A report published last week after four years of research by the Environment Investigation Agency (EIA) alleges that the company often leaves extensive environmental damage in its trail, and it subjects workers to unacceptable safety risks.

In Gabon (West Africa), the Perenco Group was already accused of massive environmental destruction over many years of operating there, but last year a fire on the offshore oil platform Becuna led to the death of five Gabonese drilling operatives and a French Perenco manager.

The EIA spoke to several whistleblowers who described that there were multiple problems on the platform, with dangerous oil surges just two weeks before, but that work continued despite warnings of a dilapidated and unsafe site with inadequate safety equipment. They describe the issues as compounded by the fact that senior staff in Gabon fear for their jobs due to a regime where if production is stalled they face dismissal from their London or Paris bosses.

There are further allegations of a cover-up after the event, with human remains swept in to the sea, bodies buried in unmarked graves, and a criminal investigation halted by corruption.

While the family of the French worker did receive compensation, the Gabonese families of the dead, and other injured workers there, have received nothing.

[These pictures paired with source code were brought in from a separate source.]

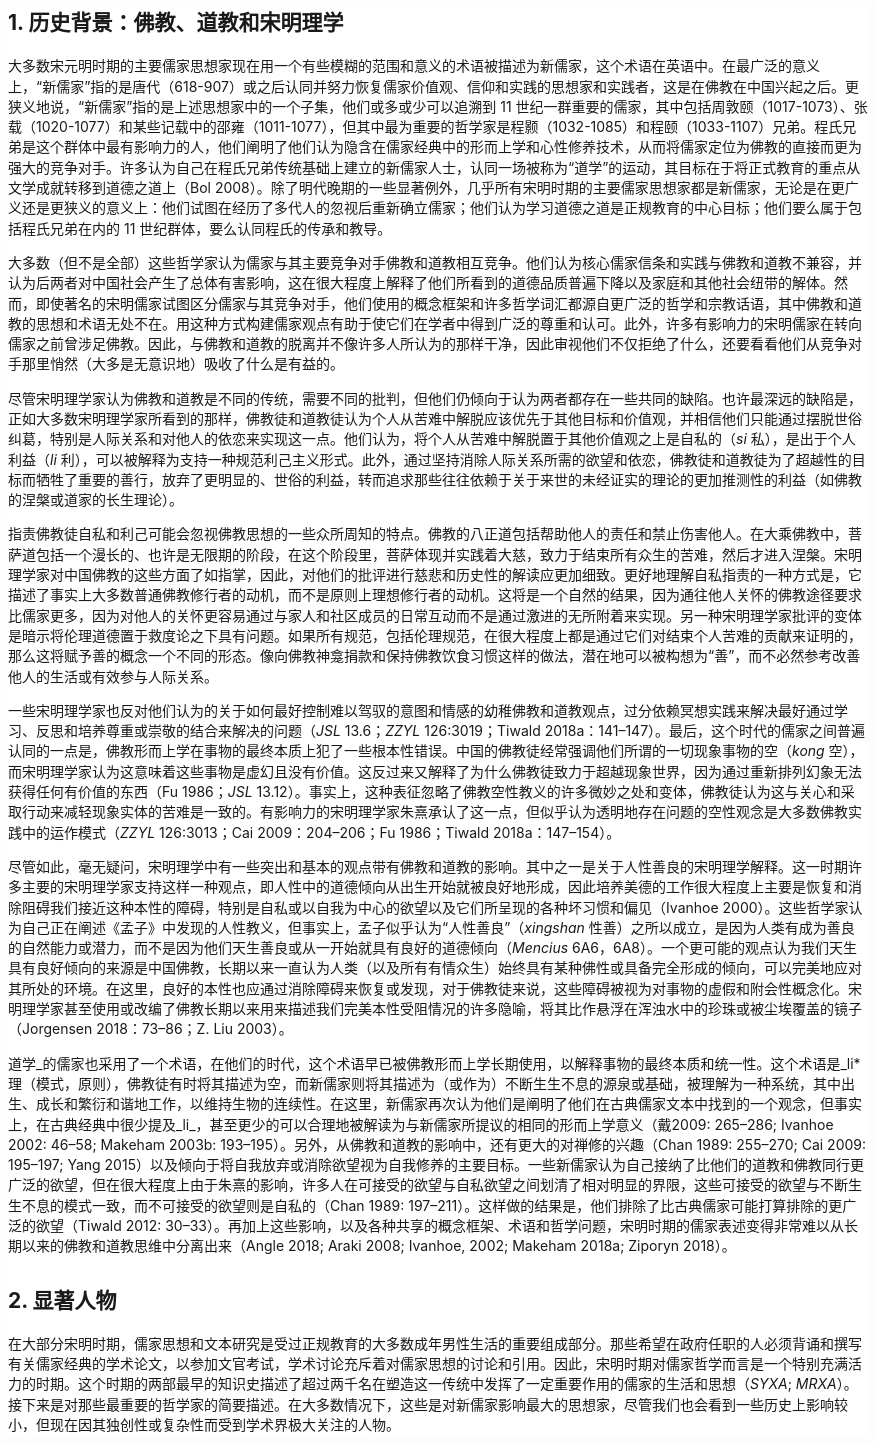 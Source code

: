 ## 1. 历史背景：佛教、道教和宋明理学

大多数宋元明时期的主要儒家思想家现在用一个有些模糊的范围和意义的术语被描述为新儒家，这个术语在英语中。在最广泛的意义上，“新儒家”指的是唐代（618-907）或之后认同并努力恢复儒家价值观、信仰和实践的思想家和实践者，这是在佛教在中国兴起之后。更狭义地说，“新儒家”指的是上述思想家中的一个子集，他们或多或少可以追溯到 11 世纪一群重要的儒家，其中包括周敦颐（1017-1073）、张载（1020-1077）和某些记载中的邵雍（1011-1077），但其中最为重要的哲学家是程颢（1032-1085）和程颐（1033-1107）兄弟。程氏兄弟是这个群体中最有影响力的人，他们阐明了他们认为隐含在儒家经典中的形而上学和心性修养技术，从而将儒家定位为佛教的直接而更为强大的竞争对手。许多认为自己在程氏兄弟传统基础上建立的新儒家人士，认同一场被称为“道学”的运动，其目标在于将正式教育的重点从文学成就转移到道德之道上（Bol 2008）。除了明代晚期的一些显著例外，几乎所有宋明时期的主要儒家思想家都是新儒家，无论是在更广义还是更狭义的意义上：他们试图在经历了多代人的忽视后重新确立儒家；他们认为学习道德之道是正规教育的中心目标；他们要么属于包括程氏兄弟在内的 11 世纪群体，要么认同程氏的传承和教导。

大多数（但不是全部）这些哲学家认为儒家与其主要竞争对手佛教和道教相互竞争。他们认为核心儒家信条和实践与佛教和道教不兼容，并认为后两者对中国社会产生了总体有害影响，这在很大程度上解释了他们所看到的道德品质普遍下降以及家庭和其他社会纽带的解体。然而，即使著名的宋明儒家试图区分儒家与其竞争对手，他们使用的概念框架和许多哲学词汇都源自更广泛的哲学和宗教话语，其中佛教和道教的思想和术语无处不在。用这种方式构建儒家观点有助于使它们在学者中得到广泛的尊重和认可。此外，许多有影响力的宋明儒家在转向儒家之前曾涉足佛教。因此，与佛教和道教的脱离并不像许多人所认为的那样干净，因此审视他们不仅拒绝了什么，还要看看他们从竞争对手那里悄然（大多是无意识地）吸收了什么是有益的。

尽管宋明理学家认为佛教和道教是不同的传统，需要不同的批判，但他们仍倾向于认为两者都存在一些共同的缺陷。也许最深远的缺陷是，正如大多数宋明理学家所看到的那样，佛教徒和道教徒认为个人从苦难中解脱应该优先于其他目标和价值观，并相信他们只能通过摆脱世俗纠葛，特别是人际关系和对他人的依恋来实现这一点。他们认为，将个人从苦难中解脱置于其他价值观之上是自私的（_si_ 私），是出于个人利益（_li_ 利），可以被解释为支持一种规范利己主义形式。此外，通过坚持消除人际关系所需的欲望和依恋，佛教徒和道教徒为了超越性的目标而牺牲了重要的善行，放弃了更明显的、世俗的利益，转而追求那些往往依赖于关于来世的未经证实的理论的更加推测性的利益（如佛教的涅槃或道家的长生理论）。

指责佛教徒自私和利己可能会忽视佛教思想的一些众所周知的特点。佛教的八正道包括帮助他人的责任和禁止伤害他人。在大乘佛教中，菩萨道包括一个漫长的、也许是无限期的阶段，在这个阶段里，菩萨体现并实践着大慈，致力于结束所有众生的苦难，然后才进入涅槃。宋明理学家对中国佛教的这些方面了如指掌，因此，对他们的批评进行慈悲和历史性的解读应更加细致。更好地理解自私指责的一种方式是，它描述了事实上大多数普通佛教修行者的动机，而不是原则上理想修行者的动机。这将是一个自然的结果，因为通往他人关怀的佛教途径要求比儒家更多，因为对他人的关怀更容易通过与家人和社区成员的日常互动而不是通过激进的无所附着来实现。另一种宋明理学家批评的变体是暗示将伦理道德置于救度论之下具有问题。如果所有规范，包括伦理规范，在很大程度上都是通过它们对结束个人苦难的贡献来证明的，那么这将赋予善的概念一个不同的形态。像向佛教神龛捐款和保持佛教饮食习惯这样的做法，潜在地可以被构想为“善”，而不必然参考改善他人的生活或有效参与人际关系。

一些宋明理学家也反对他们认为的关于如何最好控制难以驾驭的意图和情感的幼稚佛教和道教观点，过分依赖冥想实践来解决最好通过学习、反思和培养尊重或崇敬的结合来解决的问题（_JSL_ 13.6；_ZZYL_ 126:3019；Tiwald 2018a：141–147）。最后，这个时代的儒家之间普遍认同的一点是，佛教形而上学在事物的最终本质上犯了一些根本性错误。中国的佛教徒经常强调他们所谓的一切现象事物的空（_kong_ 空），而宋明理学家认为这意味着这些事物是虚幻且没有价值。这反过来又解释了为什么佛教徒致力于超越现象世界，因为通过重新排列幻象无法获得任何有价值的东西（Fu 1986；_JSL_ 13.12）。事实上，这种表征忽略了佛教空性教义的许多微妙之处和变体，佛教徒认为这与关心和采取行动来减轻现象实体的苦难是一致的。有影响力的宋明理学家朱熹承认了这一点，但似乎认为透明地存在问题的空性观念是大多数佛教实践中的运作模式（_ZZYL_ 126:3013；Cai 2009：204–206；Fu 1986；Tiwald 2018a：147–154）。

尽管如此，毫无疑问，宋明理学中有一些突出和基本的观点带有佛教和道教的影响。其中之一是关于人性善良的宋明理学解释。这一时期许多主要的宋明理学家支持这样一种观点，即人性中的道德倾向从出生开始就被良好地形成，因此培养美德的工作很大程度上主要是恢复和消除阻碍我们接近这种本性的障碍，特别是自私或以自我为中心的欲望以及它们所呈现的各种坏习惯和偏见（Ivanhoe 2000）。这些哲学家认为自己正在阐述《孟子》中发现的人性教义，但事实上，孟子似乎认为“人性善良”（_xingshan_ 性善）之所以成立，是因为人类有成为善良的自然能力或潜力，而不是因为他们天生善良或从一开始就具有良好的道德倾向（_Mencius_ 6A6，6A8）。一个更可能的观点认为我们天生具有良好倾向的来源是中国佛教，长期以来一直认为人类（以及所有有情众生）始终具有某种佛性或具备完全形成的倾向，可以完美地应对其所处的环境。在这里，良好的本性也应通过消除障碍来恢复或发现，对于佛教徒来说，这些障碍被视为对事物的虚假和附会性概念化。宋明理学家甚至使用或改编了佛教长期以来用来描述我们完美本性受阻情况的许多隐喻，将其比作悬浮在浑浊水中的珍珠或被尘埃覆盖的镜子（Jorgensen 2018：73–86；Z. Liu 2003）。

道学_的儒家也采用了一个术语，在他们的时代，这个术语早已被佛教形而上学长期使用，以解释事物的最终本质和统一性。这个术语是_li\* 理（模式，原则），佛教徒有时将其描述为空，而新儒家则将其描述为（或作为）不断生生不息的源泉或基础，被理解为一种系统，其中出生、成长和繁衍和谐地工作，以维持生物的连续性。在这里，新儒家再次认为他们是阐明了他们在古典儒家文本中找到的一个观念，但事实上，在古典经典中很少提及_li_，甚至更少的可以合理地被解读为与新儒家所提议的相同的形而上学意义（戴2009: 265–286; Ivanhoe 2002: 46–58; Makeham 2003b: 193–195）。另外，从佛教和道教的影响中，还有更大的对禅修的兴趣（Chan 1989: 255–270; Cai 2009: 195–197; Yang 2015）以及倾向于将自我放弃或消除欲望视为自我修养的主要目标。一些新儒家认为自己接纳了比他们的道教和佛教同行更广泛的欲望，但在很大程度上由于朱熹的影响，许多人在可接受的欲望与自私欲望之间划清了相对明显的界限，这些可接受的欲望与不断生生不息的模式一致，而不可接受的欲望则是自私的（Chan 1989: 197–211）。这样做的结果是，他们排除了比古典儒家可能打算排除的更广泛的欲望（Tiwald 2012: 30–33）。再加上这些影响，以及各种共享的概念框架、术语和哲学问题，宋明时期的儒家表述变得非常难以从长期以来的佛教和道教思维中分离出来（Angle 2018; Araki 2008; Ivanhoe, 2002; Makeham 2018a; Ziporyn 2018）。

## 2. 显著人物

在大部分宋明时期，儒家思想和文本研究是受过正规教育的大多数成年男性生活的重要组成部分。那些希望在政府任职的人必须背诵和撰写有关儒家经典的学术论文，以参加文官考试，学术讨论充斥着对儒家思想的讨论和引用。因此，宋明时期对儒家哲学而言是一个特别充满活力的时期。这个时期的两部最早的知识史描述了超过两千名在塑造这一传统中发挥了一定重要作用的儒家的生活和思想（_SYXA_; _MRXA_）。接下来是对那些最重要的哲学家的简要描述。在大多数情况下，这些是对新儒家影响最大的思想家，尽管我们也会看到一些历史上影响较小，但现在因其独创性或复杂性而受到学术界极大关注的人物。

Perenco, like many large corporations, has a complicated structure of more than a hundred subsidiaries, and although having HQs in London and Paris, it is financially based in the Bahamas, thus minimising exposure to tax. Researchers claim that the structure also allows the company to leave death and destruction in its wake, averting the blame away from its central base and pointing to supposedly independent and autonomous entities in the countries affected. Whistleblowers allege that actually every decision is made centrally, along with continual pressure to cut corners and keep extracting, and that the responsibility goes right to the top.

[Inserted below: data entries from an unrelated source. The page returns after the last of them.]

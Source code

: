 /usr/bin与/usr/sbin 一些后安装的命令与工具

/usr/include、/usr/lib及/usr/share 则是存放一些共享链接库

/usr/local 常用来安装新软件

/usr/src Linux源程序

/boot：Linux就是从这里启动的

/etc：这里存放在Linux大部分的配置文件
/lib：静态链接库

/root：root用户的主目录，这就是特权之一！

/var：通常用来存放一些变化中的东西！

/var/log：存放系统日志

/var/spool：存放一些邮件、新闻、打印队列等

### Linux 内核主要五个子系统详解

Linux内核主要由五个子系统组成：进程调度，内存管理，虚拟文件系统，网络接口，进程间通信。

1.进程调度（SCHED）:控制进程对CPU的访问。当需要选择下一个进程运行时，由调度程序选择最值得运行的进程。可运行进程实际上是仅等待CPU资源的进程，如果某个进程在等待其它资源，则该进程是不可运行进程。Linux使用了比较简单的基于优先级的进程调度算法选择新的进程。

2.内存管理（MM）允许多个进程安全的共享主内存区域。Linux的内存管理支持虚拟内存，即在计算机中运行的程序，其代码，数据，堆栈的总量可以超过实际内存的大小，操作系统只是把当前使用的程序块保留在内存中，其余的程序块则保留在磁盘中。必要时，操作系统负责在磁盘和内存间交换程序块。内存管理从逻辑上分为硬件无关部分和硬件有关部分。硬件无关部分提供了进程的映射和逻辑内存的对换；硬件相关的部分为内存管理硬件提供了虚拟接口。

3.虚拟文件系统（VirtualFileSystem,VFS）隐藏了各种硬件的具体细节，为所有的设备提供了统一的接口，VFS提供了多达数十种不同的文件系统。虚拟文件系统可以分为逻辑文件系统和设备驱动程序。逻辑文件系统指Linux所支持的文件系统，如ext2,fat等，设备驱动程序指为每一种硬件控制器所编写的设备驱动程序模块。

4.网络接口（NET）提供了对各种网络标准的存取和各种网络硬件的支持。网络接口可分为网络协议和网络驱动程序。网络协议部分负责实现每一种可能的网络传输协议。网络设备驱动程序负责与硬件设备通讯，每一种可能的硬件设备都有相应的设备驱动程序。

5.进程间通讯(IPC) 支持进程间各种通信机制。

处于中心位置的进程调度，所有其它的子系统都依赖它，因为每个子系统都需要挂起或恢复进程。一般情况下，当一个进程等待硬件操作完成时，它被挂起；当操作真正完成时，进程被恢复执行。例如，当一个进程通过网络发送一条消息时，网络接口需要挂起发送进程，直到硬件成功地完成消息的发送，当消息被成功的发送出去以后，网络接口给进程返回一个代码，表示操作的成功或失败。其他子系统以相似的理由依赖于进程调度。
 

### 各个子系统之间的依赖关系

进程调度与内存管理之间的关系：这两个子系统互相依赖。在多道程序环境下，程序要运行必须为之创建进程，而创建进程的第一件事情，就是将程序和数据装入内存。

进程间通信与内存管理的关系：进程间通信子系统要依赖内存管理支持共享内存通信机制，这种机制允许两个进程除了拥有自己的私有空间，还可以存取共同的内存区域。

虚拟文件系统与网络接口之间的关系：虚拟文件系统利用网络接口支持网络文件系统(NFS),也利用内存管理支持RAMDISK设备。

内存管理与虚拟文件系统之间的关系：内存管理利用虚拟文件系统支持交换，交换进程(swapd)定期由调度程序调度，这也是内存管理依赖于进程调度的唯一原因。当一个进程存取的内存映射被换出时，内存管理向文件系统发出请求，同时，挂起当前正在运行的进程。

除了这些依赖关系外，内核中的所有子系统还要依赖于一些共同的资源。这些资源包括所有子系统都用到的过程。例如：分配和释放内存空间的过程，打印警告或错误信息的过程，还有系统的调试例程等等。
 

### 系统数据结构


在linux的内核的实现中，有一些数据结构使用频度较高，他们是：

The Perenco Group is owned by the Perrodo family, with car-racing enthusiast François Perrodo acting as Chair (when he’s not jetting round the world taking part in races for the pro/am AF Corse team).

Aside from the tragic and it seems thoroughly avoidable incident in Gabon, the ‘Death Behind Closed Doors’ report accuses Perenco of multiple crimes across the globe. From deforestation in Guatemala to multiple oil leaks on Indigenous land in Peru, from financial links with death squads in Columbia to chronic air, water and soil pollution in the Democratic Republic of the Congo, on and on research and interviews appear to uncover an out-of-control corporation putting profit before people wherever it operates.

Perenco’s lawyers responded to the report accusing it of bias and prejudice and offering no comment in response to 35 questions put to the company.

Extinction Rebellion’s protest attempted to shine some light on this little-known but apparently lawless corner of the fossil fuel extraction industry.